Безумный Валик уже года два был известен на варшавский брусчатке и даже был очень популярным. Особенно женщины жалели эту жертву любви, какой уже – увы! – не встречали. Весёлое лицо Валика, его смеющиеся глаза, песенки, которые тянул, смелая фигура и не без некоторых остатков благородства, пробуждали сочувствие к нему.
Нищие научили его ходить к дверке монастыря капуцинов на обеды и позже сам уже машинально в обычный час туда притаскивался. Всего, что нужно для нищенской доли, ему хватало, потому что даже милосердные души на зиму одели его в тёплые ботинки и старый кожух. Можно сказать, что был почти счастливым, потому что постепенно воспоминания о прошлом всё больше в нём стирались. Единственной мыслью, которая теперь в нём укоренилась, была та, что завтра он должен забрать миллионное наследство дяди; из этого он каждому, кого встречал, обещал по тысячи и по две тысячи дукатов.
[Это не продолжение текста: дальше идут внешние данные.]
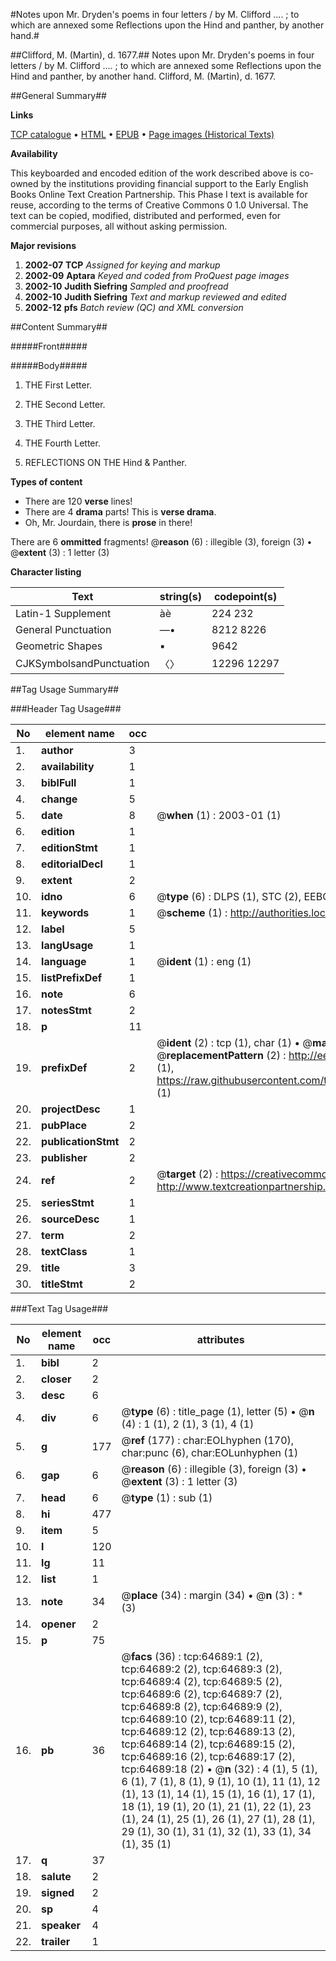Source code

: #Notes upon Mr. Dryden's poems in four letters / by M. Clifford .... ; to which are annexed some Reflections upon the Hind and panther, by another hand.#

##Clifford, M. (Martin), d. 1677.##
Notes upon Mr. Dryden's poems in four letters / by M. Clifford .... ; to which are annexed some Reflections upon the Hind and panther, by another hand.
Clifford, M. (Martin), d. 1677.

##General Summary##

**Links**

[TCP catalogue](http://www.ota.ox.ac.uk/tcp/)  • 
[HTML](http://tei.it.ox.ac.uk/tcp/Texts-HTML/free/A33/A33458.html)  • 
[EPUB](http://tei.it.ox.ac.uk/tcp/Texts-EPUB/free/A33/A33458.epub) • 
[Page images (Historical Texts)](https://data.historicaltexts.jisc.ac.uk/view?pubId=eebo-12628148e&pageId=eebo-12628148e-64689-1)

**Availability**

This keyboarded and encoded edition of the
	       work described above is co-owned by the institutions
	       providing financial support to the Early English Books
	       Online Text Creation Partnership. This Phase I text is
	       available for reuse, according to the terms of Creative
	       Commons 0 1.0 Universal. The text can be copied,
	       modified, distributed and performed, even for
	       commercial purposes, all without asking permission.

**Major revisions**

1. __2002-07__ __TCP__ *Assigned for keying and markup*
1. __2002-09__ __Aptara__ *Keyed and coded from ProQuest page images*
1. __2002-10__ __Judith Siefring__ *Sampled and proofread*
1. __2002-10__ __Judith Siefring__ *Text and markup reviewed and edited*
1. __2002-12__ __pfs__ *Batch review (QC) and XML conversion*

##Content Summary##

#####Front#####

#####Body#####

1. THE
First Letter.

1. THE
Second Letter.

1. THE
Third Letter.

1. THE
Fourth Letter.

1. REFLECTIONS
ON THE
Hind & Panther.

**Types of content**

  * There are 120 **verse** lines!
  * There are 4 **drama** parts! This is **verse drama**.
  * Oh, Mr. Jourdain, there is **prose** in there!

There are 6 **ommitted** fragments! 
 @__reason__ (6) : illegible (3), foreign (3)  •  @__extent__ (3) : 1 letter (3)

**Character listing**


|Text|string(s)|codepoint(s)|
|---|---|---|
|Latin-1 Supplement|àè|224 232|
|General Punctuation|—•|8212 8226|
|Geometric Shapes|▪|9642|
|CJKSymbolsandPunctuation|〈〉|12296 12297|

##Tag Usage Summary##

###Header Tag Usage###

|No|element name|occ|attributes|
|---|---|---|---|
|1.|__author__|3||
|2.|__availability__|1||
|3.|__biblFull__|1||
|4.|__change__|5||
|5.|__date__|8| @__when__ (1) : 2003-01 (1)|
|6.|__edition__|1||
|7.|__editionStmt__|1||
|8.|__editorialDecl__|1||
|9.|__extent__|2||
|10.|__idno__|6| @__type__ (6) : DLPS (1), STC (2), EEBO-CITATION (1), OCLC (1), VID (1)|
|11.|__keywords__|1| @__scheme__ (1) : http://authorities.loc.gov/ (1)|
|12.|__label__|5||
|13.|__langUsage__|1||
|14.|__language__|1| @__ident__ (1) : eng (1)|
|15.|__listPrefixDef__|1||
|16.|__note__|6||
|17.|__notesStmt__|2||
|18.|__p__|11||
|19.|__prefixDef__|2| @__ident__ (2) : tcp (1), char (1)  •  @__matchPattern__ (2) : ([0-9\-]+):([0-9IVX]+) (1), (.+) (1)  •  @__replacementPattern__ (2) : http://eebo.chadwyck.com/downloadtiff?vid=$1&page=$2 (1), https://raw.githubusercontent.com/textcreationpartnership/Texts/master/tcpchars.xml#$1 (1)|
|20.|__projectDesc__|1||
|21.|__pubPlace__|2||
|22.|__publicationStmt__|2||
|23.|__publisher__|2||
|24.|__ref__|2| @__target__ (2) : https://creativecommons.org/publicdomain/zero/1.0/ (1), http://www.textcreationpartnership.org/docs/. (1)|
|25.|__seriesStmt__|1||
|26.|__sourceDesc__|1||
|27.|__term__|2||
|28.|__textClass__|1||
|29.|__title__|3||
|30.|__titleStmt__|2||


###Text Tag Usage###

|No|element name|occ|attributes|
|---|---|---|---|
|1.|__bibl__|2||
|2.|__closer__|2||
|3.|__desc__|6||
|4.|__div__|6| @__type__ (6) : title_page (1), letter (5)  •  @__n__ (4) : 1 (1), 2 (1), 3 (1), 4 (1)|
|5.|__g__|177| @__ref__ (177) : char:EOLhyphen (170), char:punc (6), char:EOLunhyphen (1)|
|6.|__gap__|6| @__reason__ (6) : illegible (3), foreign (3)  •  @__extent__ (3) : 1 letter (3)|
|7.|__head__|6| @__type__ (1) : sub (1)|
|8.|__hi__|477||
|9.|__item__|5||
|10.|__l__|120||
|11.|__lg__|11||
|12.|__list__|1||
|13.|__note__|34| @__place__ (34) : margin (34)  •  @__n__ (3) : * (3)|
|14.|__opener__|2||
|15.|__p__|75||
|16.|__pb__|36| @__facs__ (36) : tcp:64689:1 (2), tcp:64689:2 (2), tcp:64689:3 (2), tcp:64689:4 (2), tcp:64689:5 (2), tcp:64689:6 (2), tcp:64689:7 (2), tcp:64689:8 (2), tcp:64689:9 (2), tcp:64689:10 (2), tcp:64689:11 (2), tcp:64689:12 (2), tcp:64689:13 (2), tcp:64689:14 (2), tcp:64689:15 (2), tcp:64689:16 (2), tcp:64689:17 (2), tcp:64689:18 (2)  •  @__n__ (32) : 4 (1), 5 (1), 6 (1), 7 (1), 8 (1), 9 (1), 10 (1), 11 (1), 12 (1), 13 (1), 14 (1), 15 (1), 16 (1), 17 (1), 18 (1), 19 (1), 20 (1), 21 (1), 22 (1), 23 (1), 24 (1), 25 (1), 26 (1), 27 (1), 28 (1), 29 (1), 30 (1), 31 (1), 32 (1), 33 (1), 34 (1), 35 (1)|
|17.|__q__|37||
|18.|__salute__|2||
|19.|__signed__|2||
|20.|__sp__|4||
|21.|__speaker__|4||
|22.|__trailer__|1||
Подвыпившая молодёжь приглашала его иногда в кабак и спаивала бедолагу, чтобы над ним смеяться, добродушные люди, что знали его несчастную историю, не раз также над ним всплакивали. Были у него и неожиданные минуты триумфа, когда, оживлённый венгерским вином и в шутку подведённый к клавикорду в кабаке, он мастерски играл, сам не зная как, одну из сонат Бетховена. Но этот триумф кончался потерей сознания и безумием. Словом, была эта удивительная жизнь, лихорадочная, сплетённая из снов и реальности.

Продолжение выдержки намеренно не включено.